(Stored data)
━━━━━━━━━━━━━━━━━━━━━━━━━━━━━━
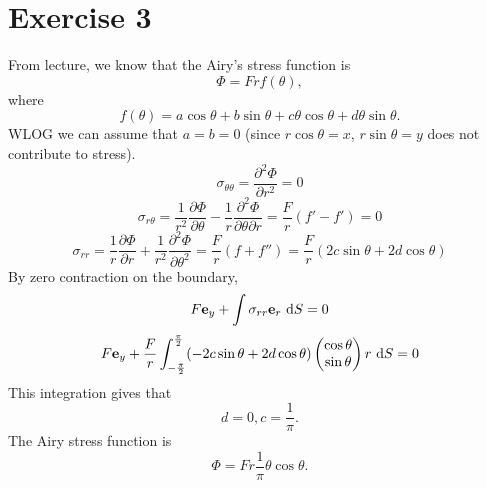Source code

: \documentclass[12pt]{article}
\newcommand{\ee}{{\bf e}}
\newcommand{\pr}{{\partial}}
\newcommand{\mx}[1]{\begin{pmatrix}#1\end{pmatrix}}
\newcommand{\dx}[1]{\text{ d}#1}
\begin{document}
\section{Exercise 3}
From lecture, we know that the Airy's stress function is
\[
\Phi = Frf(\theta),
\]
where
\[
f(\theta) = a\cos\theta + b\sin\theta + c\theta\cos\theta + d\theta\sin\theta.
\]
WLOG we can assume that $a = b = 0$ (since $r\cos\theta = x$, $r\sin\theta = y$ does not contribute to stress).
\[
\sigma_{\theta\theta} = \frac{\pr^2 \Phi}{\pr r^2} =0
\]
\[
\sigma_{r\theta} = \frac {1}{ r^2} \frac{\pr \Phi}{\pr \theta} -\frac{1}{r} \frac{\pr^2 \Phi}{\pr \theta\pr r} = \frac{F}{r}(f' - f')=0
\]
\[
\sigma_{rr} = \frac 1 r \frac{\pr \Phi}{\pr r} +\frac{1}{r^2} \frac{\pr^2 \Phi}{\pr \theta^2} =\frac{F}{r}(f+f'')  = \frac F r(2c\sin\theta + 2d\cos\theta)
\]
By zero contraction on the boundary,
\[
F\ee_y +\int\sigma_{rr}\ee_r \dx{S} = 0
\]
\[
F\ee_y +\frac F r\int_{-\frac \pi 2}^{\frac \pi 2}(-2c\sin\theta + 2d\cos\theta)\mx{\cos\theta \\ \sin\theta} r\dx{S} = 0
\]
This integration gives that
\[
d=0, c = \frac 1 \pi.
\]
The Airy stress function is
\[
\Phi = Fr\frac 1 \pi \theta\cos\theta.
\]
\end{document}
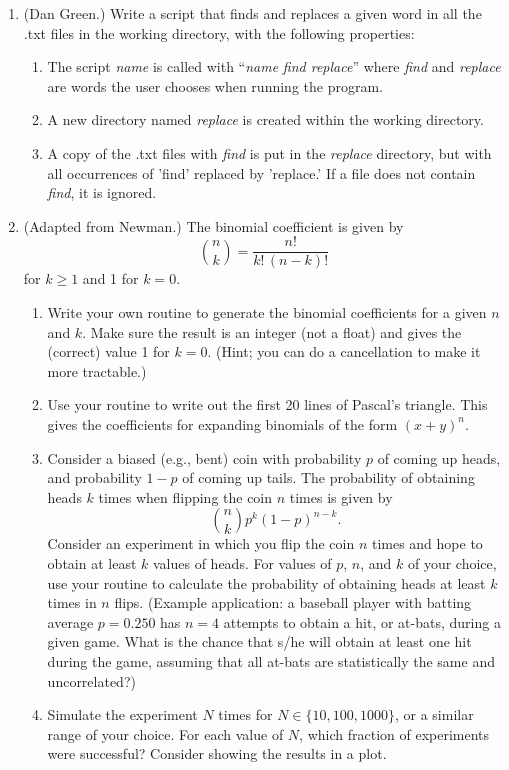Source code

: \documentclass[]{article}
\begin{document}
\begin{enumerate} \item (Dan Green.) Write a script that finds and replaces a given word in all the .txt files in the working directory, with the following properties:
  \begin{enumerate}[a]
  \item The script {\it name} is called with ``{\it name} {\it find replace}'' where {\it find} and {\it replace} are words the user  chooses when running the program.
  \item A new directory named {\it replace} is created  within the working directory.
  \item A copy of the .txt files with {\it find}  is put in the {\it replace} directory, but with all occurrences of 'find' replaced by 'replace.'  If a file does not contain {\it find}, it is ignored.
  \end{enumerate}
  


\item (Adapted from Newman.) The binomial coefficient is given by 
  \begin{equation}
    {n \choose k} = \frac{n!}{k!\,(n-k)!}
  \end{equation} for $k \ge 1$ and 1 for $k = 0$.
  
  \begin{enumerate}[a]
  \item Write your own routine to generate the binomial coefficients for a given $n$ and $k$.  Make sure the result is an integer (not a float) and gives the (correct) value 1 for $k=0$. (Hint; you can do a cancellation to make it more tractable.)
  \item Use your routine to write out the first 20 lines of Pascal's triangle.  This gives the coefficients for expanding binomials of the form $(x + y)^n$.
  \item Consider a biased (e.g., bent) coin with probability $p$ of coming up heads, and probability $1-p$ of coming up tails.  The probability of obtaining heads $k$ times when flipping the coin $n$ times is given by 
    \begin{equation}
      {n  \choose k}  p^k(1-p)^{n-k}.
    \end{equation}
    Consider an experiment in which you flip the coin $n$ times and hope to obtain at least $k$ values of heads.  For values of $p$, $n$, and $k$ of your choice, use your routine to calculate the probability of obtaining heads at least $k$ times in $n$ flips.  (Example application: a baseball player with batting average $p = 0.250$ has $n = 4$ attempts to obtain a hit, or at-bats, during a given game. What is the chance that s/he will obtain at least one hit during the game, assuming that all at-bats are statistically the same and uncorrelated?)  
  \item Simulate the experiment $N$ times for $N \in \{10, 100, 1000 \}$,   or a similar range of your choice.  For each value of $N$, which fraction of experiments were successful?  Consider showing the results in a plot.
  \end{enumerate}
  

\end{enumerate}
\end{document}

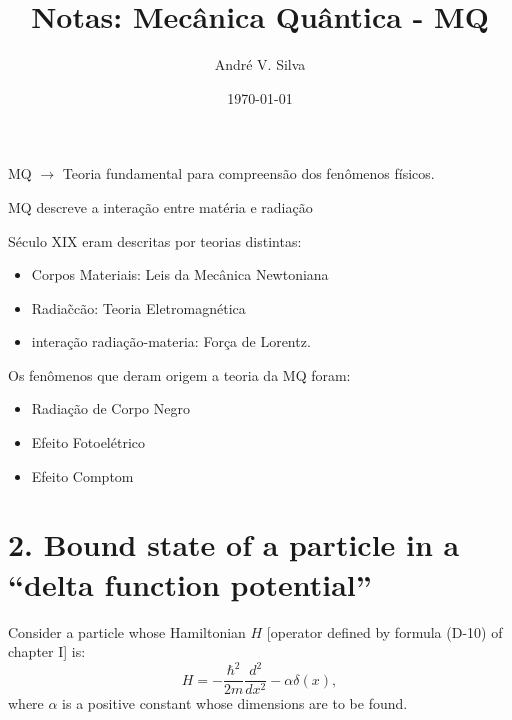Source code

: \documentclass[a4paper,12pt]{article}
\title{ \textbf{\large Notas: Mec\^anica Qu\^antica - MQ} }
\author{Andr\'e V. Silva}
\date{\today}
\begin{document}
\maketitle

MQ $\rightarrow$ Teoria fundamental para compreens\~ao dos fen\^omenos f\'isicos.

MQ descreve a intera\c{c}\~ao entre mat\'eria e radia\c{c}\~ao

S\'eculo XIX eram descritas por teorias distintas:

\begin{itemize}
    \item Corpos Materiais: Leis da Mec\^anica Newtoniana
    \item Radia\~c{c}\~ao: Teoria Eletromagn\'etica
    \item intera\c{c}\~ao radia\c{c}\~ao-materia: For\c{c}a de Lorentz.
\end{itemize}

Os fen\^omenos que deram origem a teoria da MQ foram:

\begin{itemize}
    \item Radia\c{c}\~ao de Corpo Negro
    \item Efeito Fotoel\'etrico
    \item Efeito Comptom
\end{itemize}

\newpage
\section*{2. Bound state of a particle in a ``delta function potential''}

Consider a particle whose Hamiltonian \( H \) [operator defined by formula (D-10) of chapter I] is:
\[
H = -\frac{\hbar^2}{2m} \frac{d^2}{dx^2} - \alpha \delta(x),
\]
where \( \alpha \) is a positive constant whose dimensions are to be found.
\end{document}
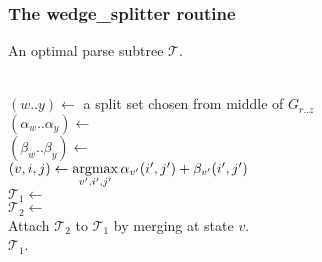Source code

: \documentclass[11pt]{article}
\def\argmax{\mathop{\mathrm{argmax}}\limits}
\begin{document}
\subsubsection{The wedge\_splitter routine}
\begin{algorithm}
         {An optimal parse subtree $\mathcal{T}$.}

\begin{algtab*}
  \algreturn {}\\
\algelse
  $(w..y) \leftarrow$ a split set chosen from middle of $G_{r..z}$\\
  $(\alpha_w..\alpha_y) \leftarrow$ \\
  $(\beta_w..\beta_y)   \leftarrow$ \\
  $(v,i,j) \leftarrow \argmax\limits_{v',i',j'} 
	\alpha_{v'}(i',j') + \beta_{v'}(i',j')$\\
  $\mathcal{T}_1 \leftarrow$ \\
  $\mathcal{T}_2 \leftarrow$ \\
  Attach $\mathcal{T}_2$ to $\mathcal{T}_1$ by merging at state $v$.\\
  
  \algreturn $\mathcal{T}_1$.\\
\algend
\end{algtab*}
\end{algorithm}
\end{document}
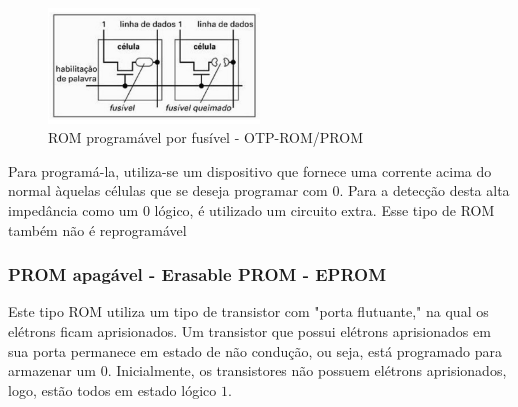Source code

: \documentclass{article}
\begin{document}
\begin{figure}[h!] 
    \centering 
    \includegraphics[width=0.5\textwidth]{programacaoPROM.jpg}
    \caption{ROM programável por fusível - OTP-ROM/PROM} 
    \label{fig:fusívelPRom} 
\end{figure}

Para programá-la, utiliza-se um dispositivo que fornece uma corrente acima do normal àquelas células que se deseja programar com $0$. Para a detecção desta alta impedância como um $0$ lógico, é utilizado um circuito extra. Esse tipo de ROM também não é reprogramável



\subsubsection{PROM apagável - Erasable PROM - EPROM}
Este tipo ROM utiliza um tipo de transistor com "porta flutuante," na qual os elétrons ficam aprisionados. Um transistor que possui elétrons aprisionados em sua porta permanece em estado de não condução, ou seja, está programado para armazenar um $0$.
Inicialmente, os transistores não possuem elétrons aprisionados, logo, estão todos em estado lógico $1$.
\end{document}
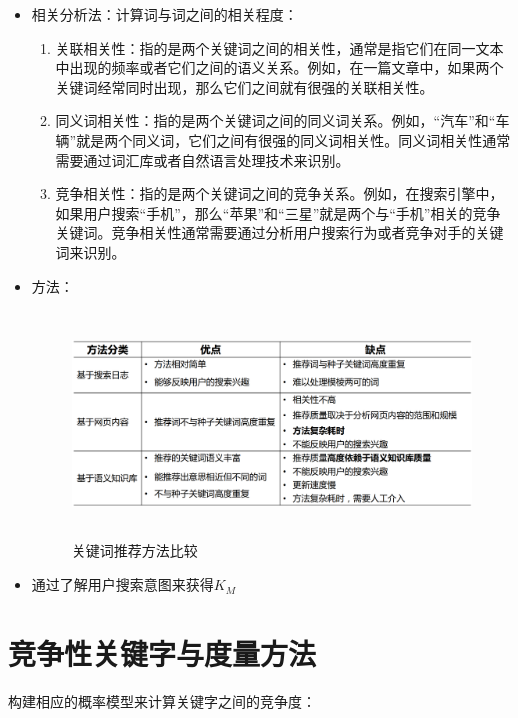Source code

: \documentclass[12pt, a4paper, oneside]{ctexbook}
\begin{document}
\begin{itemize}
    \item 相关分析法：计算词与词之间的相关程度：

    \begin{enumerate}
        \item 关联相关性：指的是两个关键词之间的相关性，通常是指它们在同一文本中出现的频率或者它们之间的语义关系。例如，在一篇文章中，如果两个关键词经常同时出现，那么它们之间就有很强的关联相关性。
        \item 同义词相关性：指的是两个关键词之间的同义词关系。例如，“汽车”和“车辆”就是两个同义词，它们之间有很强的同义词相关性。同义词相关性通常需要通过词汇库或者自然语言处理技术来识别。
        \item 竞争相关性：指的是两个关键词之间的竞争关系。例如，在搜索引擎中，如果用户搜索“手机”，那么“苹果”和“三星”就是两个与“手机”相关的竞争关键词。竞争相关性通常需要通过分析用户搜索行为或者竞争对手的关键词来识别。
    \end{enumerate}

    \item 方法：
    \begin{figure}[htbp]
        \centering
        \includegraphics[height = 6cm, width = 15cm]{方法.png}
        \caption{关键词推荐方法比较}
        \label{fig:example}
    \end{figure}

    \item 通过了解用户搜索意图来获得$ K_M $
\end{itemize}

\section{竞争性关键字与度量方法}
构建相应的概率模型来计算关键字之间的竞争度：
\vspace{20pt}
\end{document}
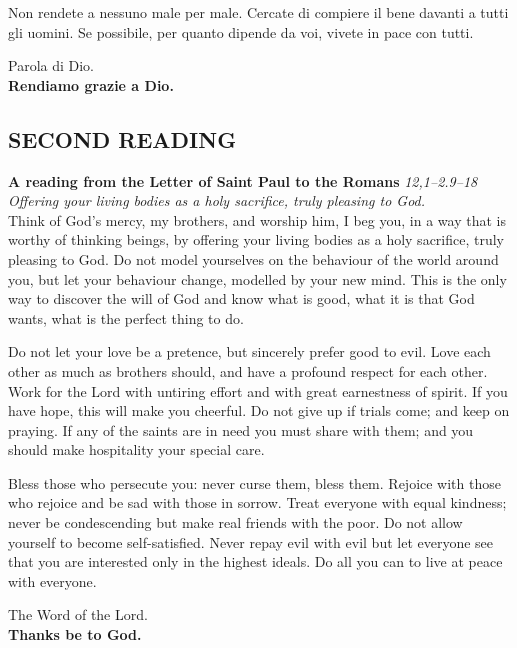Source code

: \documentclass[10pt,b6paper,usenames,twoside]{article}
\begin{document}
Non rendete a nessuno male per male. Cercate di compiere il bene davanti a tutti gli uomini. Se possibile, per quanto dipende da voi, vivete in pace con tutti. 

\noindent Parola di Dio.\\ \textbf{Rendiamo grazie a Dio.}
 
\subsection*{\textcolor{forestgreen(traditional)}{SECOND READING}} 
\noindent \textbf{A reading from the Letter of Saint Paul to the Romans} \hfill \textcolor{forestgreen(traditional)}{\textit{12,1--2.9--18}}\\ 
\textcolor{forestgreen(traditional)}{\textit{\footnotesize{Offering your living bodies as a holy sacrifice, truly pleasing to God.}}}\\ 

Think of God's mercy, my brothers, and worship him, I beg you, in a way that is worthy of thinking beings, by offering your living bodies as a holy sacrifice, truly pleasing to God. Do not model yourselves on the behaviour of the world around you, but let your behaviour change, modelled by your new mind. This is the only way to discover the will of God and know what is good, what it is that God wants, what is the perfect thing to do. 

Do not let your love be a pretence, but sincerely prefer good to evil. Love each other as much as brothers should, and have a profound respect for each other. Work for the Lord with untiring effort and with great earnestness of spirit. If you have hope, this will make you cheerful. Do not give up if trials come; and keep on praying. If any of the saints are in need you must share with them; and you should make hospitality your special care.

Bless those who persecute you: never curse them, bless them. Rejoice with those who rejoice and be sad with those in sorrow. Treat everyone with equal kindness; never be condescending but make real friends with the poor. Do not allow yourself to become self-satisfied. Never repay evil with evil but let everyone see that you are interested only in the highest ideals. Do all you can to live at peace with everyone.  

\noindent The Word of the Lord.\\ \textbf{Thanks be to God.}\\
\end{document}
━━━━━━━━━━━━━━━━━━━━━━━━━━━━━━
• _Work required_
Find the word "intera" in the entries, and copy every line it shows up in.

• _Output for this task_
MQ descreve a intera\c{c}\~ao entre mat\'eria e radia\c{c}\~ao
    \item intera\c{c}\~ao radia\c{c}\~ao-materia: For\c{c}a de Lorentz.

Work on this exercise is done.